Limit (sinx)^2/x^2 answer check please

[synergix]

Homework Statement

Limit sin²x/x²
x->infinity

The Attempt at a Solution

0 because sin will never go above 1 or below -1 and x² will approach infinity

am I right??

 

[Dick]

Right. Formally, you conclude the limit is 0 from the squeeze theorem.

 

[synergix]

Thanks. But I never understood the squeeze theorem it was never explained to me very well.

 

[Dick]

You are saying 0<=sin(x)^2/x^2<=1/x^2 (sin(x) can be between -1 and 1 but 0<=sin(x)^2<=1 since it's squared). Since the two outside limits are zero, lim sin(x)^2/x^2 must also be zero. It's 'squeezed' between the two outside limits.

 

[NastyAccident]

Homework Statement

Limit sin²x/x²
x->infinity

The Attempt at a Solution

0 because sin will never go above 1 or below -1 and x² will approach infinity

am I right??

Personally, I start by using the comparison theorem for these types of limits/integrals. This helps me figure out whether it will converge or diverge and also gives me the limit.
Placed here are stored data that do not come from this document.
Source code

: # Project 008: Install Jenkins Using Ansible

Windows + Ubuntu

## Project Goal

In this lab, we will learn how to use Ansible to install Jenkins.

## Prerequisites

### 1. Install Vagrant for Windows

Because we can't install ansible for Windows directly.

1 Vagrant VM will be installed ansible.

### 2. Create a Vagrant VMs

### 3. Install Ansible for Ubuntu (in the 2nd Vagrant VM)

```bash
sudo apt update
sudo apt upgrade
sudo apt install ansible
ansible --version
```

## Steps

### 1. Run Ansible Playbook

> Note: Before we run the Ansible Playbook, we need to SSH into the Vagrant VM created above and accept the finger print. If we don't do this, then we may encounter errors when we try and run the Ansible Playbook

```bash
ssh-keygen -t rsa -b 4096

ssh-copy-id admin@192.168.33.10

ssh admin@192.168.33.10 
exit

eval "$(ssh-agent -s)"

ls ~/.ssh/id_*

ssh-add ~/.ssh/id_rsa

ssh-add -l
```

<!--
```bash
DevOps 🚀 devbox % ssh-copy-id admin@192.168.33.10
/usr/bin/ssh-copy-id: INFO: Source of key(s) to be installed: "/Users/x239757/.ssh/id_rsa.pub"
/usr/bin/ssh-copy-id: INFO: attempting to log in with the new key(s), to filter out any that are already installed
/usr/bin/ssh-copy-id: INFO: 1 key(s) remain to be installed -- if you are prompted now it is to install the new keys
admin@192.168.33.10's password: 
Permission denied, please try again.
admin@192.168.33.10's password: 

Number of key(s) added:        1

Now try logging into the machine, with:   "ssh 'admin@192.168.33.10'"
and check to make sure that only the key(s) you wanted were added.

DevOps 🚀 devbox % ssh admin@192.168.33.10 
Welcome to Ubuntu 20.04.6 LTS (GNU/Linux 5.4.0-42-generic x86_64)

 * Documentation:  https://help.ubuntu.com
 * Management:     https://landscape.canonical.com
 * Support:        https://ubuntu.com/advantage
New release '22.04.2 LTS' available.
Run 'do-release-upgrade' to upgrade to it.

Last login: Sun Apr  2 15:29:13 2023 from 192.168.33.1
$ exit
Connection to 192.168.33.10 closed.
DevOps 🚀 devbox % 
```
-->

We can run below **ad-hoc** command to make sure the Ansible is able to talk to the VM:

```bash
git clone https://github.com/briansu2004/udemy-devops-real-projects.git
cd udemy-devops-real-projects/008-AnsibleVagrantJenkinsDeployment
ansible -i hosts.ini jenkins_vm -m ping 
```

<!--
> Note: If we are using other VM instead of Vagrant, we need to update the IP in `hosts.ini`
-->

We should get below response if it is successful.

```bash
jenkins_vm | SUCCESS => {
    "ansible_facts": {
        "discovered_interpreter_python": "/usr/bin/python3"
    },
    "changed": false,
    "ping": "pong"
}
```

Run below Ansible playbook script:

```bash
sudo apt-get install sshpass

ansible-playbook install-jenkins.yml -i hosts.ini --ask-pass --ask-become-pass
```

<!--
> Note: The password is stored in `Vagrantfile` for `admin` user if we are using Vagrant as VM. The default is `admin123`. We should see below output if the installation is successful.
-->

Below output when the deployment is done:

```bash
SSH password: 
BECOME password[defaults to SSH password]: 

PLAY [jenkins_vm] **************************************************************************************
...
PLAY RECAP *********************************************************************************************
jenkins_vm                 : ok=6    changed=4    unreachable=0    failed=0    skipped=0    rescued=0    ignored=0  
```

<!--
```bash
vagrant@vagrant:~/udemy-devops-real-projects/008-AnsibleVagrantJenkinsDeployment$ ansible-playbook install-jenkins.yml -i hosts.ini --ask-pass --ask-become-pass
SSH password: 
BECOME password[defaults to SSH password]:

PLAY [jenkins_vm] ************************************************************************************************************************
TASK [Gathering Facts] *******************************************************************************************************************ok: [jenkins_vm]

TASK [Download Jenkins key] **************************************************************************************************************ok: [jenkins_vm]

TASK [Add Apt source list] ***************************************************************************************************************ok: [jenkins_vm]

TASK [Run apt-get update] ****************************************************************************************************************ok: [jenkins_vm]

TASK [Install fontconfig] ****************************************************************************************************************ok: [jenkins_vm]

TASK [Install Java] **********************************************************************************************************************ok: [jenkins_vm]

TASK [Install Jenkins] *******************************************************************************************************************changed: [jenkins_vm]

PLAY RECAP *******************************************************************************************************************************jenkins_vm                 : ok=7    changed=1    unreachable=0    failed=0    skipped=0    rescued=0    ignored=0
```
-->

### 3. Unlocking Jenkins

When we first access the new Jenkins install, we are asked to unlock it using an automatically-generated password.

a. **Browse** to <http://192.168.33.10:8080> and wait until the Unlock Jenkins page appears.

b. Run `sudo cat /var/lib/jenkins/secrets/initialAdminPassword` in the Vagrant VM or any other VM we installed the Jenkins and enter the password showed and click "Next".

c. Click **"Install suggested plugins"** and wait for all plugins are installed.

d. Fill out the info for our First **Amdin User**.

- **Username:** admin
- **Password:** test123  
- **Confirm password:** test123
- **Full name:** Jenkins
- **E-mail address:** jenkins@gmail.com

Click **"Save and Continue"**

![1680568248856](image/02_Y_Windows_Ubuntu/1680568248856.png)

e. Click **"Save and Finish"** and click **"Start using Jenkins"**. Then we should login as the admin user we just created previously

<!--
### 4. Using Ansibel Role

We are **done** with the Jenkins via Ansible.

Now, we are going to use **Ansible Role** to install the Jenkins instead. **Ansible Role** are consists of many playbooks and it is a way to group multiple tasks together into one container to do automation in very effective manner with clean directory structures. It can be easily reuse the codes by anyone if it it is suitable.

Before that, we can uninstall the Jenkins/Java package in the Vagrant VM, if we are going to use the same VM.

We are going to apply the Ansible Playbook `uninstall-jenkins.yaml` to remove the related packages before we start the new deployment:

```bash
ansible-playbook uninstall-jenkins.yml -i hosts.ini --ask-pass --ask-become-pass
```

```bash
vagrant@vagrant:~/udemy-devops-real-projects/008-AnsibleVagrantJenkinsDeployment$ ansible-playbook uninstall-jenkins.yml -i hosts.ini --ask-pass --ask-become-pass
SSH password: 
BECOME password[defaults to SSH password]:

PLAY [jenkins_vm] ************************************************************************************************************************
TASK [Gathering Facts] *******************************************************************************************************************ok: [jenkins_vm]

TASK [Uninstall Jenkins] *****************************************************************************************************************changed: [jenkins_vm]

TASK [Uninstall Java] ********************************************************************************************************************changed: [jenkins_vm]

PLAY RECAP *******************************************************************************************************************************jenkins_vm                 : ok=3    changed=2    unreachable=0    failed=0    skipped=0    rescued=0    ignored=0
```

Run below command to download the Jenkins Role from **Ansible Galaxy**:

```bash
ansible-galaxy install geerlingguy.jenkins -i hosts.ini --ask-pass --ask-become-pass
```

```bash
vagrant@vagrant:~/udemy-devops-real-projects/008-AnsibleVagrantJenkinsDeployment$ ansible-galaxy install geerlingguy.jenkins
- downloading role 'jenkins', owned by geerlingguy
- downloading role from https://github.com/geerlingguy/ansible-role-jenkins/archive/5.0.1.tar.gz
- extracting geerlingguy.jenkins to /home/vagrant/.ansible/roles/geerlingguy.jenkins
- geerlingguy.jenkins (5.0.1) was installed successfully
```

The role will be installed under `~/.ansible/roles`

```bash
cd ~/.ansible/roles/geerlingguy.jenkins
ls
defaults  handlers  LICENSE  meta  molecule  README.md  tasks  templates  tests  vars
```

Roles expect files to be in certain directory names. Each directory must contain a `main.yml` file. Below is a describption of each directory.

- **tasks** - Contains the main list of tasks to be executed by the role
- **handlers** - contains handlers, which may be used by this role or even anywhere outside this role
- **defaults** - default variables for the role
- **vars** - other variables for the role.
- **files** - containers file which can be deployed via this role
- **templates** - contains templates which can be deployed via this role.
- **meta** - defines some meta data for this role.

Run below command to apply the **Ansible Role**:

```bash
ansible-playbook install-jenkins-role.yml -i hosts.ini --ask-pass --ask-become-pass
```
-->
sin(x) is always going to be less than or equal to 1 and greater than or equal to -1. Same goes for cos(x).

sec(x) or csc(x) will always be greater than or equal to one.

So, consider:

lim sin^2 (x)/x^2 < lim 1/x^2
x->infinity x->infinity

limit 1/x^2
x->infinity

limit 0
x->infinity

So, sin^2(x)/x^2 converges and its limit is 0.

*note* I'm a Calc II Student. *note*

 

[Landau]

Or you refer to the standard limit $$\lim_{x\to\infty}\frac{\sin x}{x}=0$$ and use the product rule. Of course this 'standard limit' can be proved with the squeezing theorem, so if you're not allowed to use it (as 'standard') you might as well follow Dick.